大田勤議員:福島原発事故で原子力委員会委員長が最も重大な被害を及ぼすと想定したのは、使用済み核燃料プールからの放射能汚染であり、他の号機からの汚染も含めて考えると、強制移転を求めるべき地域が原発から170㎞以遠にも及ぶ可能性があり、住民が移転を希望する場合には東京都のほぼ全域や横浜市の一部を含む250㎞以遠までも可能性があるというものだった。これを受け大飯原発3、4号機の運転差し止め訴訟の福井地裁判決では、使用済み核燃料の危険性について「放射性物質が原発の敷地外部に出ることのないようにする必要があることから、閉じ込める構造物は堅古なものでなければならない」と指摘している。
  ところが、泊原発では、今年度の安全対策工事の一つ「使用済み燃料ピットの燃料損傷対策」として、「送水ポンプ車の配備、可搬型スプレイ設備の配備、使用済み燃料ピット水位・温度監視設備の配備」が安全対策として行なわれるとしているだけ。町長はこれで使用済み燃料ピットの対策は十分だと思っているのか。
  泊発電所の使用済み核燃料ピットには、2013年12月現在、1、2、3号機合計で981体が保管されている。堅古な設備で閉じ込められていないままの状態になっていて危険性が指摘されているのに、北電の今年度の「原子力事業者防災業務計画」の修正では、1、2、3号機とも安全上重要な構築物、系統または機器一覧に使用済み燃料ピットは入っていない。これでは、使用済み燃料ピットからの放射能放出自体防ぐことができない構造ではないのか。
  また、福島第一原発では事故後、使用済み燃料プールの底部を鋼製支柱の設置、コンクリート壁を構築補強して耐震余裕度を20%向上させたとしている。泊原発の使用済み燃料ピットでは、底部・壁のこうした補強などは必要ないのか。
上岡町長:使用済み燃料ピットは、使用済み燃料の再処理のための搬出までの期間、安全かつ安定的に保管する役割を担っている施設であり、重要かつ必要な施設だと認識している。その安全対策については、規制委員会で適合性審査が継続中であり、その結果は規制委員会が判断することになっている。

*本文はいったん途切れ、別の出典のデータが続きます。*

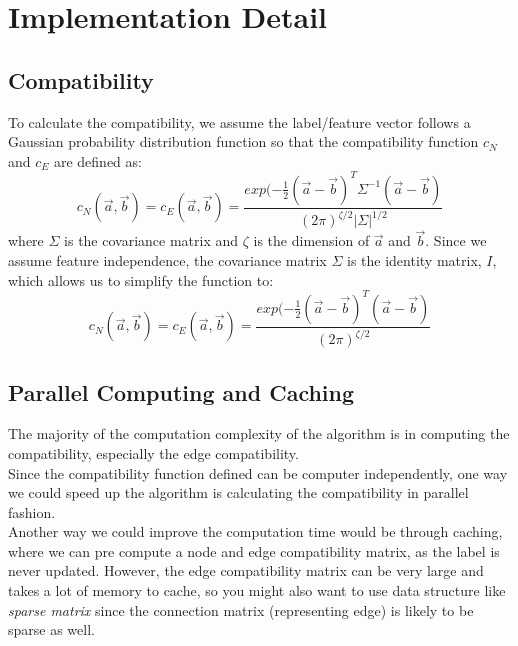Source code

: \section{Implementation Detail}

\subsection{Compatibility}
\label{ssec:compatibility}

To calculate the compatibility, we assume the label/feature vector follows a Gaussian probability distribution function so that the compatibility function $c_N$ and $c_E$ are defined as:
\begin{equation} 
c_N( \overrightarrow{a}, \overrightarrow{b} )=c_E( \overrightarrow{a}, \overrightarrow{b})=\frac{exp(-\frac{1}{2}(\overrightarrow{a}-\overrightarrow{b})^{T}\Sigma^{-1}(\overrightarrow{a}-\overrightarrow{b})}{(2\pi)^{\zeta/2}|\Sigma|^{1/2}}
\end{equation}
where $\Sigma$ is the covariance matrix and $\zeta$ is the dimension of $\overrightarrow{a}$ and $\overrightarrow{b}$. Since we assume feature independence, the covariance matrix $\Sigma$ is the identity matrix, $I$, which allows us to simplify the function to:
\begin{equation} 
c_N( \overrightarrow{a}, \overrightarrow{b} )=c_E( \overrightarrow{a}, \overrightarrow{b})=\frac{exp(-\frac{1}{2}(\overrightarrow{a}-\overrightarrow{b})^{T}(\overrightarrow{a}-\overrightarrow{b})}{(2\pi)^{\zeta/2}}
\end{equation}

\subsection{Parallel Computing and Caching}

The majority of the computation complexity of the algorithm is in computing the compatibility, especially the edge compatibility.\\

Since the compatibility function defined can be computer independently, one way we could speed up the algorithm is calculating the compatibility in parallel fashion.\\

Another way we could improve the computation time would be through caching, where we can pre compute a node and edge compatibility matrix, as the label is never updated. However, the edge compatibility matrix can be very large and takes a lot of memory to cache, so you might also want to use data structure like \emph{sparse matrix} since the connection matrix (representing edge) is likely to be sparse as well.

  北電の原子力防災業務計画においては、安全上重要な構築物、系統又は機器一覧の中に、使用済み核燃料ピットは含まれていない。なお、北電は、使用済み燃料ピットは原発の重要な機器であるので、今後検討していくと述べている。
  壁の補強などの安全対策全般については、規制基準への適合性審査が継続中であり、規制委員会が判断する。

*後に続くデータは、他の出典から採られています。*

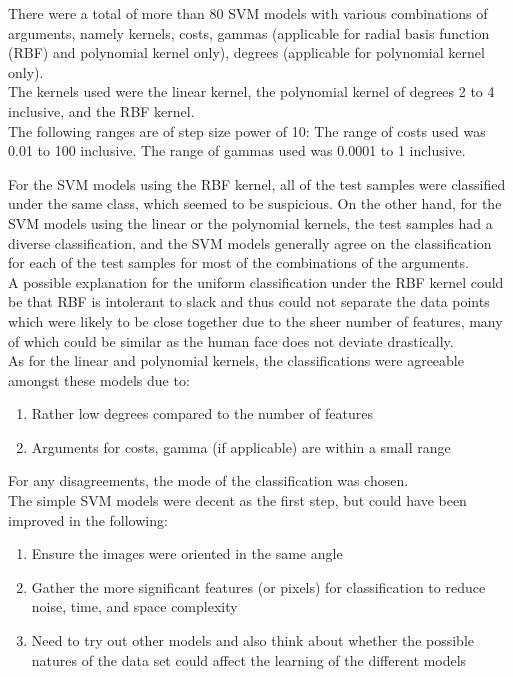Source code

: \documentclass{article}
\begin{document}
There were a total of more than 80 SVM models with various combinations of arguments, namely kernels, costs, gammas (applicable for radial basis function (RBF) and polynomial kernel only), degrees (applicable for polynomial kernel only). \\

The kernels used were the linear kernel, the polynomial kernel of degrees 2 to 4 inclusive, and the RBF kernel. \\

The following ranges are of step size power of 10: The range of costs used was 0.01 to 100 inclusive. The range of gammas used was 0.0001 to 1 inclusive.

For the SVM models using the RBF kernel, all of the test samples were classified under the same class, which seemed to be suspicious. On the other hand, for the SVM models using the linear or the polynomial kernels, the test samples had a diverse classification, and the SVM models generally agree on the classification for each of the test samples for most of the combinations of the arguments. \\

A possible explanation for the uniform classification under the RBF kernel could be that RBF is intolerant to slack \cite{bib-01} and thus could not separate the data points which were likely to be close together due to the sheer number of features, many of which could be similar as the human face does not deviate drastically. \\

As for the linear and polynomial kernels, the classifications were agreeable amongst these models due to:
\begin{enumerate}
	\item Rather low degrees compared to the number of features
	\item Arguments for costs, gamma (if applicable) are within a small range
\end{enumerate}

For any disagreements, the mode of the classification was chosen. \\

The simple SVM models were decent as the first step, but could have been improved in the following:
\begin{enumerate}
	\item Ensure the images were oriented in the same angle
	\item Gather the more significant features (or pixels) for classification to reduce noise, time, and space complexity
	\item Need to try out other models and also think about whether the possible natures of the data set could affect the learning of the different models
\end{enumerate}
\end{document}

大田勤議員:町長は使用済み燃料ピットを安全上重要な構築物として対策を取るよう北電に強く求めるべきではないか。
上岡町長:使用済み燃料ピットは、泊原発の安全上重要な機器であると認識している。北電も業務災害計画の取り扱いついて検討したいとのこと。町としても早急な実施を求めていく。

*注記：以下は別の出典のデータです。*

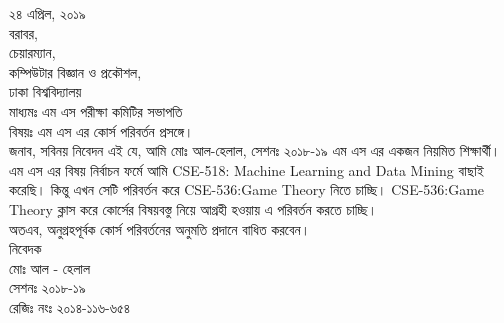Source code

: \documentclass[a4paper]{article}
\begin{document}
\fontsize{17}{20}
\selectfont
\vfill
\noindent
২৪ এপ্রিল, ২০১৯\\ 

\noindent
বরাবর,\\ 
চেয়ারম্যান,\\ 
কম্পিউটার বিজ্ঞান ও প্রকৌশল,\\
ঢাকা বিশ্ববিদ্যালয়\\

\noindent
মাধ্যমঃ এম এস পরীক্ষা কমিটির সভাপতি\\

\noindent
বিষয়ঃ এম এস এর কোর্স পরিবর্তন প্রসঙ্গে।\\

\noindent
জনাব,
সবিনয় নিবেদন এই যে, আমি মোঃ আল-হেলাল, সেশনঃ ২০১৮-১৯ এম এস এর একজন নিয়মিত শিক্ষার্থী। এম এস এর বিষয় নির্বাচন ফর্মে আমি CSE-518: Machine Learning and Data Mining বাছাই করেছি। কিন্তু এখন সেটি পরিবর্তন করে CSE-536:Game Theory নিতে চাচ্ছি। CSE-536:Game Theory ক্লাস করে কোর্সের বিষয়বস্তু নিয়ে আগ্রহী হওয়ায় এ পরিবর্তন করতে চাচ্ছি।\\

\noindent
অতএব, অনুগ্রহপূর্বক কোর্স পরিবর্তনের অনুমতি প্রদানে বাধিত করবেন। \\

\noindent
নিবেদক\\
মোঃ আল - হেলাল\\
সেশনঃ ২০১৮-১৯\\
রেজিঃ নংঃ ২০১৪-১১৬-৬৫৪\\
\end{document}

大田勤議員:7月の道議会予算特別委員会で、共産党の真下紀子道議の質問で、初めて北電が泊原発の地下湧水量が1、2、3号機の合計推計値で一日当たり約550㎥とされ、フクシマ第一原発の400㎥を上回ることが明らかになった。汚染水の貯水タンクの置き場を考えると、福島第一原発の敷地面積約350万㎡に対比し、泊原発は142万㎡しかない。原発で事故が起き原子炉等規制法に基づき「特定原子炉施設」に指定されると、廃棄物の施設内保管が義務付けられる。湧水量が一日550トンの汚染水置き場とすれば、有効な敷地面積はどの程度必要となるか。8月に町議会原発特別委で原子力防災工事の現場を視察したが、泊原発の後背地は50mを超える崖で、海岸線を埋め立てたところで、汚染水を置ける空き地などはほとんど見受けられない。どこに汚染水を置くのか。3号機では昨年夏、集中豪雨により湧水ピットをあふれさせ、地震計4基水没という重大事故もありながら、湧水量を実測せず、地下水対策も明確でない。地下水を止めるのが不可能なら再稼働などすべきではないのでないか。
上岡町長:北電は、泊発電所の敷地内での汚染水の貯蔵タンクの設置場所や面積、貯水量の積算などは行っていないとのことです。
大田勤議員:特定原子炉施設に指定された場合、施設内保管が義務付けられるのに、フクシマ教訓が全く生かされていない。
上岡町長:汚染水対策について北電は、安全性を高める各種対策を講じており、汚染水は発生しないと考えているためとのことです。
大田勤議員:それこそまさに安全神話を振りまくもの。専門家も「敷地が狭い原発で事故が起きれば対応できない可能性もあり、原発の敷地面積についても議論を始めるべき」と指摘している。それも意に介さず再稼動をめざすなど許されない。

【原発をなくす地域の会】の活動から
工事はどんどん進んでいる、フルMOXの危険性などを実感
―「訴訟支援の運動を強めよう」ー紺谷克孝市議が、大間原発建設現場視察報告会でうったえー

 原発をなくす道南連絡会は10月13日、共産党函館市議団による大間原発建設現場の現地視察の報告会を開催。現地視察は、共産党函館市議団の要請を電源開発(株)が受け入れ、8月21日に共産党函館市議団が実施。原子炉建屋などを視察しました。報告会では、道南連絡会の共同代表・紺谷克孝函館市議が報告しました。 

 
紺谷氏は現地調査で感じたこととして、①建設の進展状況は、大型モジュール工法といって別の場所で組み立てた格納容器を大型クレーンでつり上げて建屋の中におさめる方法を取っており、会社は工事の進捗率を37・6%と発表しているが実際にはそれより進んでいると思った、②MOX燃料をすべての炉心で使うフルMOXの危険性について、会社側は、ホウ酸水注入容量を増やす、制御棒の中性子吸収効果を増強する、主蒸気逃し弁の容量を増やすーなどの安全対策を強調していた。しかし、これは裏を返せば制御棒の効きが悪いから増強する対策だと思われるし、異常時発生時に原子炉内の圧力が高まるので安全弁の容量を増加させたのだろうーと思ったなどと報告。
さらに同氏は、7月に大間原発反対現地集会で飛ばした風船が厚沢部町で発見されたように、大間原発で事故が起きれば放射能が道南まで飛んでくることが実感される。函館市が提訴している訴訟で、人間でない自治体に原告の資格(原告適格)があるかが争点になっている。「原告適格」が認められれば裁判史上画期的な判断になると指摘。
「9月の定例市議会で、国側の『原告不適格』に対する反論書作成のための費用756万円を全会一致で可決した」ことを紹介し、函館市の訴訟を支援し、大間原発建設中止の世論と運動をさらに強めようと呼びかけました。